Table 1 Ranks of physicians in Saudi Arabia according to the SCFHS

Data entry and processing were conducted using Microsoft Excel 2016. The ratio of dermatologists to the population was calculated by dividing the number of dermatologists by the entire population and then multiplying the result by 100 000.


At the time of calculations, the number of registered dermatologists in SA was 2678, with an estimated 7.82 dermatologists per 100 000 people. Almost half of the dermatologists practicing in the country were registrars (46.8%, n = 1254), and 96% of them were non-Saudis. Of all the dermatologists in the country, only 24.8% (n = 664) were Saudis, but of the 18.8% (n = 504) of all dermatologists who were consultants, 71.8% (n = 362) were Saudis. There were 105 training residents, and only 3 were non-Saudis. The number of female residents was double that of male residents. For every five consultants, there was one training resident. Most Saudi dermatologists were male, while most non-Saudi dermatologists were female. More information is shown in Table 2.

Table 2 Number of registered dermatologists in Saudi Arabia by rank (as of September 2020)

Figure 1 shows the number of Saudi and non-Saudi dermatologists in SA over the last 10 years. The number of dermatologists per 100 000 people in 2020 was 7.82. It grew from 5.42 in 2010 to 8.06 in 2019. The rate of increase in the number of Saudi dermatologists has not been steady and slow compared to that of non-Saudi dermatologists. The most pronounced growth in Saudi dermatologists was seen in 2017 and 2018, with 76 new dermatologists each year. However, the ratio of Saudi dermatologists to the population increased from 1.3 to 1.9 in the past 10 years, while the ratio of non-Saudi dermatologists increased from 4.1 to 5.9 in the same period, with an increase in the actual number from 1121 to 2014 over the 10-year period. The most pronounced increase in the number of non-Saudi dermatologists in the country was from 2017 to 2019.

Fig. 1
figure 1

Saudi to non-Saudi dermatologists by year and ratio to 100 000 population

Figure 2 shows the number of male and female Saudi dermatologists by year within the past 10 years. As of September 2020, there were 664 registered Saudi dermatologists practicing in SA. In 2010, the ratio of male-to-female dermatologists was 2:1. Over 10 years, the percentage of female Saudi dermatologists increased from 32 to 42%, particularly from 2015 to 2020. As of September 2020, the number of female dermatologists in the country was 280, while the number of male dermatologists was 384.

Fig. 2
figure 2

Number of Saudi male and female dermatologists by year

Table 3 shows the number of doctors in SA who graduated from and were matched to a dermatology program from 2010 to 2020. Dermatology programs consist of 4 years of training (from R1 to R4). The number of dermatology graduates has been up and down over the 10-year period, while the number of matched residents has almost doubled over the same period. In 2010, 20 residents were matched to a residency program. After 4 years, only 15 graduated from the program. The most recent batch who graduated from the program in 2019 was 8, while the number of matched residents 4 years ago in 2015 was 34.

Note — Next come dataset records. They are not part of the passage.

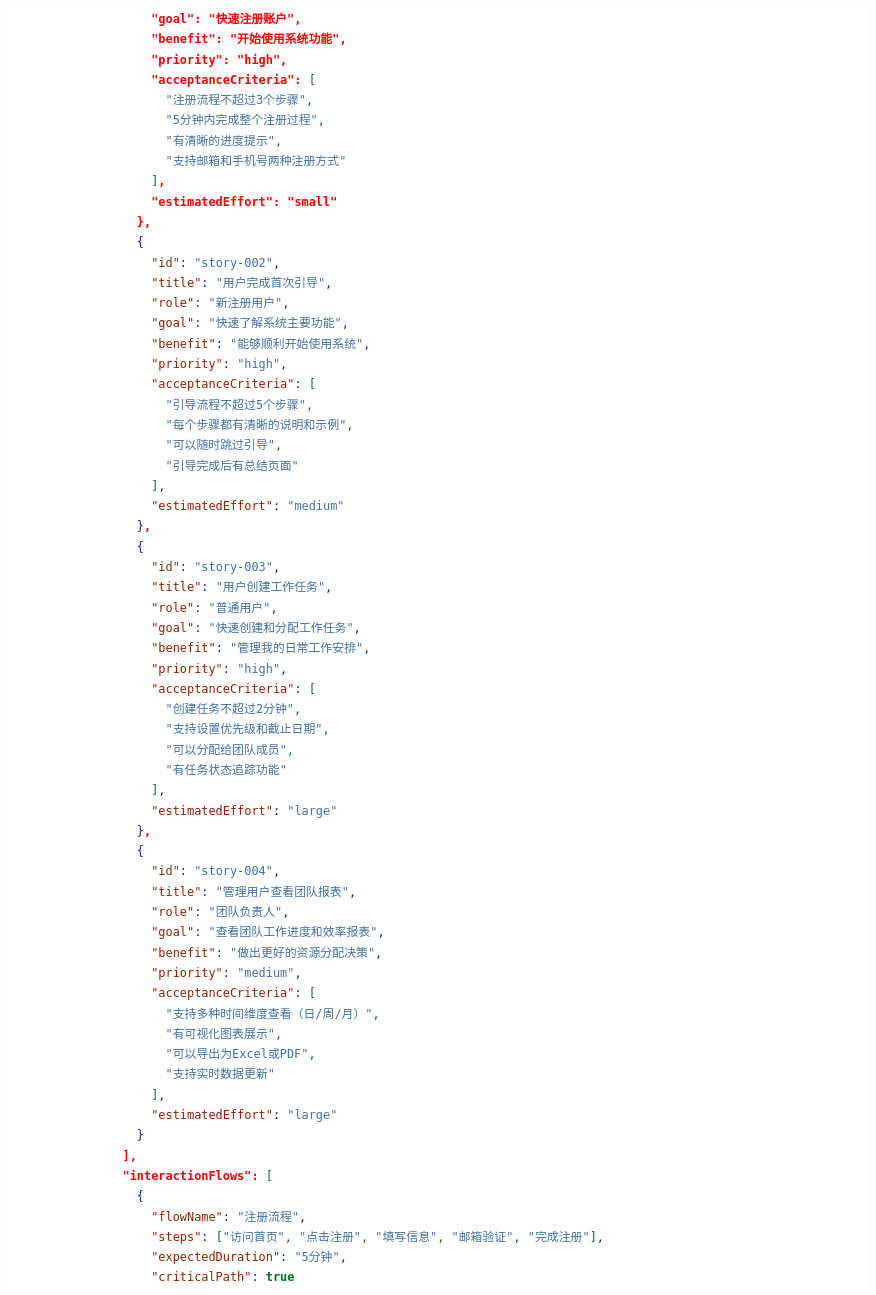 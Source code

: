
 ```json
                    "goal": "快速注册账户",
                    "benefit": "开始使用系统功能",
                    "priority": "high",
                    "acceptanceCriteria": [
                      "注册流程不超过3个步骤",
                      "5分钟内完成整个注册过程", 
                      "有清晰的进度提示",
                      "支持邮箱和手机号两种注册方式"
                    ],
                    "estimatedEffort": "small"
                  },
                  {
                    "id": "story-002",
                    "title": "用户完成首次引导",
                    "role": "新注册用户",
                    "goal": "快速了解系统主要功能",
                    "benefit": "能够顺利开始使用系统",
                    "priority": "high",
                    "acceptanceCriteria": [
                      "引导流程不超过5个步骤",
                      "每个步骤都有清晰的说明和示例",
                      "可以随时跳过引导",
                      "引导完成后有总结页面"
                    ],
                    "estimatedEffort": "medium"
                  },
                  {
                    "id": "story-003",
                    "title": "用户创建工作任务",
                    "role": "普通用户",
                    "goal": "快速创建和分配工作任务",
                    "benefit": "管理我的日常工作安排",
                    "priority": "high",
                    "acceptanceCriteria": [
                      "创建任务不超过2分钟",
                      "支持设置优先级和截止日期",
                      "可以分配给团队成员",
                      "有任务状态追踪功能"
                    ],
                    "estimatedEffort": "large"
                  },
                  {
                    "id": "story-004",
                    "title": "管理用户查看团队报表",
                    "role": "团队负责人",
                    "goal": "查看团队工作进度和效率报表",
                    "benefit": "做出更好的资源分配决策",
                    "priority": "medium",
                    "acceptanceCriteria": [
                      "支持多种时间维度查看（日/周/月）",
                      "有可视化图表展示",
                      "可以导出为Excel或PDF",
                      "支持实时数据更新"
                    ],
                    "estimatedEffort": "large"
                  }
                ],
                "interactionFlows": [
                  {
                    "flowName": "注册流程",
                    "steps": ["访问首页", "点击注册", "填写信息", "邮箱验证", "完成注册"],
                    "expectedDuration": "5分钟",
                    "criticalPath": true
``` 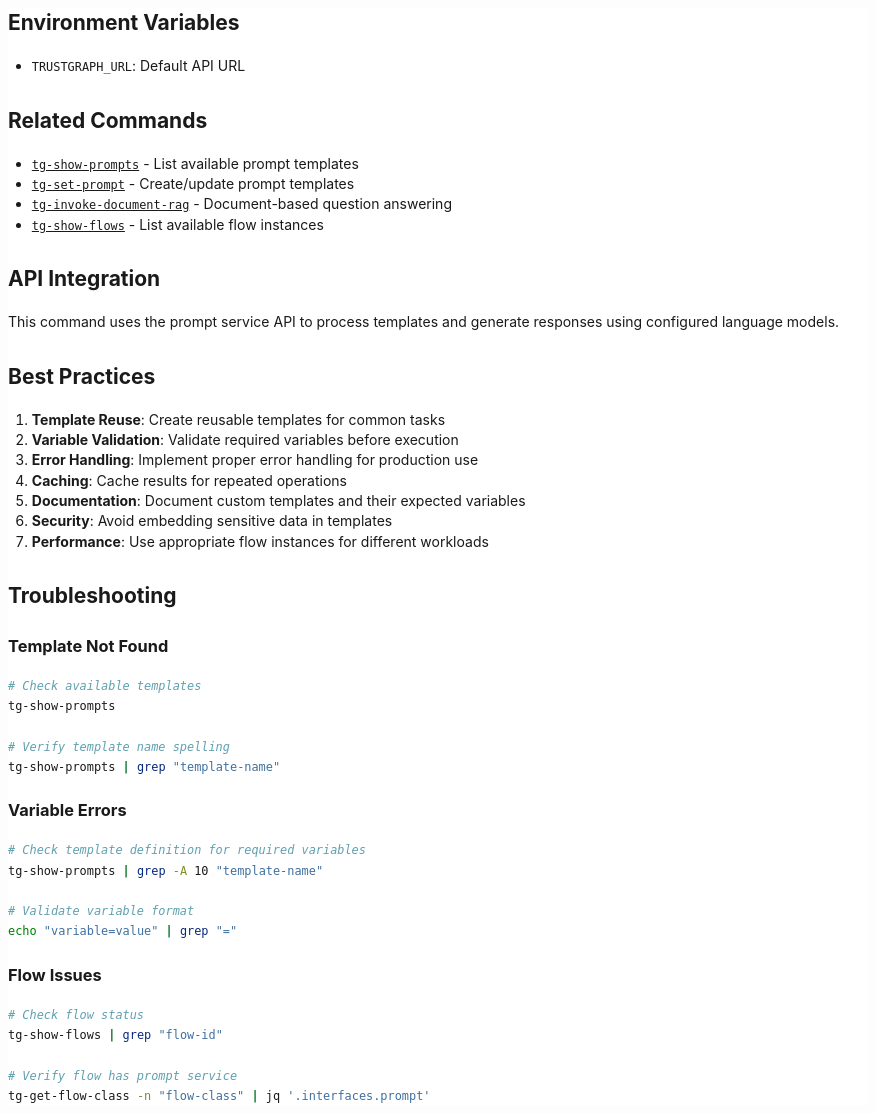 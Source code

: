 ## Environment Variables

- `TRUSTGRAPH_URL`: Default API URL

## Related Commands

- [`tg-show-prompts`](tg-show-prompts.md) - List available prompt templates
- [`tg-set-prompt`](tg-set-prompt.md) - Create/update prompt templates
- [`tg-invoke-document-rag`](tg-invoke-document-rag.md) - Document-based question answering
- [`tg-show-flows`](tg-show-flows.md) - List available flow instances

## API Integration

This command uses the prompt service API to process templates and generate responses using configured language models.

## Best Practices

1. **Template Reuse**: Create reusable templates for common tasks
2. **Variable Validation**: Validate required variables before execution
3. **Error Handling**: Implement proper error handling for production use
4. **Caching**: Cache results for repeated operations
5. **Documentation**: Document custom templates and their expected variables
6. **Security**: Avoid embedding sensitive data in templates
7. **Performance**: Use appropriate flow instances for different workloads

## Troubleshooting

### Template Not Found
```bash
# Check available templates
tg-show-prompts

# Verify template name spelling
tg-show-prompts | grep "template-name"
```

### Variable Errors
```bash
# Check template definition for required variables
tg-show-prompts | grep -A 10 "template-name"

# Validate variable format
echo "variable=value" | grep "="
```

### Flow Issues
```bash
# Check flow status
tg-show-flows | grep "flow-id"

# Verify flow has prompt service
tg-get-flow-class -n "flow-class" | jq '.interfaces.prompt'
```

Table 3 Numbers of doctors who were matched to and graduated from a dermatology residency program from 2010 to 2019

In 2018, the dermatologists practicing in Saudi MOH hospitals and the private-sector dermatologists represented 89.8% of all dermatologists in SA. The remaining 10.2% were registered in other governmental sectors, such as the National Guard Health Affairs. Figure 3 shows the geographic distribution of dermatologists practicing in Saudi MOH hospitals and private-sector dermatologists per 100 000 people in SA in 2018. The ratio of dermatologists ranged from 3.3 to 9.2 across the 13 regions. The most populated regions in SA are Makkah and Riyadh, and the highest number of dermatologists in 2018 was in Riyadh (9.2). Of this number, 8.1 worked in the private sector. The lowest ratios were 3.18, 3.36, and 3.63 (in Jazan, Najran, and Asir, respectively) per 100 000 people. The regions with a population lower than 1 000 000 (Tabuk, Hail, Najran, Al-Jawf, Al-Bahah, and Northern Borders) had higher rates of dermatologists practicing in MOH hospitals.

Fig. 3
figure 3

Dermatologists per 100 000 people in Saudi Arabia, 2018


Increasing number of dermatologists over the last decade

In this study, we identified the current dermatology workforce distribution, demographics, and changes in SA over the last 10 years. We found that there has been a growth in the total number of dermatologists in SA over the last decade. This increasing number of dermatologists could be attributed to the increased demand for dermatologists over this period. One of the reasons for the increasing demand is the increased prevalence of dermatology-related diseases, such as skin cancers, worldwide and locally [10]. Locally, despite all the protective factors, such as traditional Saudi protective clothing (Thob, Abayah, and Scarf), the lower attitude in the Arabian Peninsula, and the lower rate of ultraviolet (UV) light exposure, the incidence of skin cancers has been increasing [11, 12]. This increased incidence has been attributed to the higher number of qualified dermatologists treating patients and the improved Saudi Cancer Registry reports. According to the latest Saudi Cancer Registry report (2017), there were 555 new cases of non-melanoma skin cancer in SA in 2017; there were only 427 in 2014. As for new cases of melanoma skin cancer in SA, they rose from 41 in 2014 to 50 in 2017. Although SA lacks a national registry for dermatological diseases, several single-center studies have suggested that SA has a high prevalence of dermatological diseases, such as skin appendages disorders, dermatitis, pigmentary disorders, and skin infections [13]. In fact, the most recent single-center studies on dermatitis showed a higher prevalence than older studies [13]. Also, dermatologists provide care for people with diseases associated with dermatological manifestations [14, 15].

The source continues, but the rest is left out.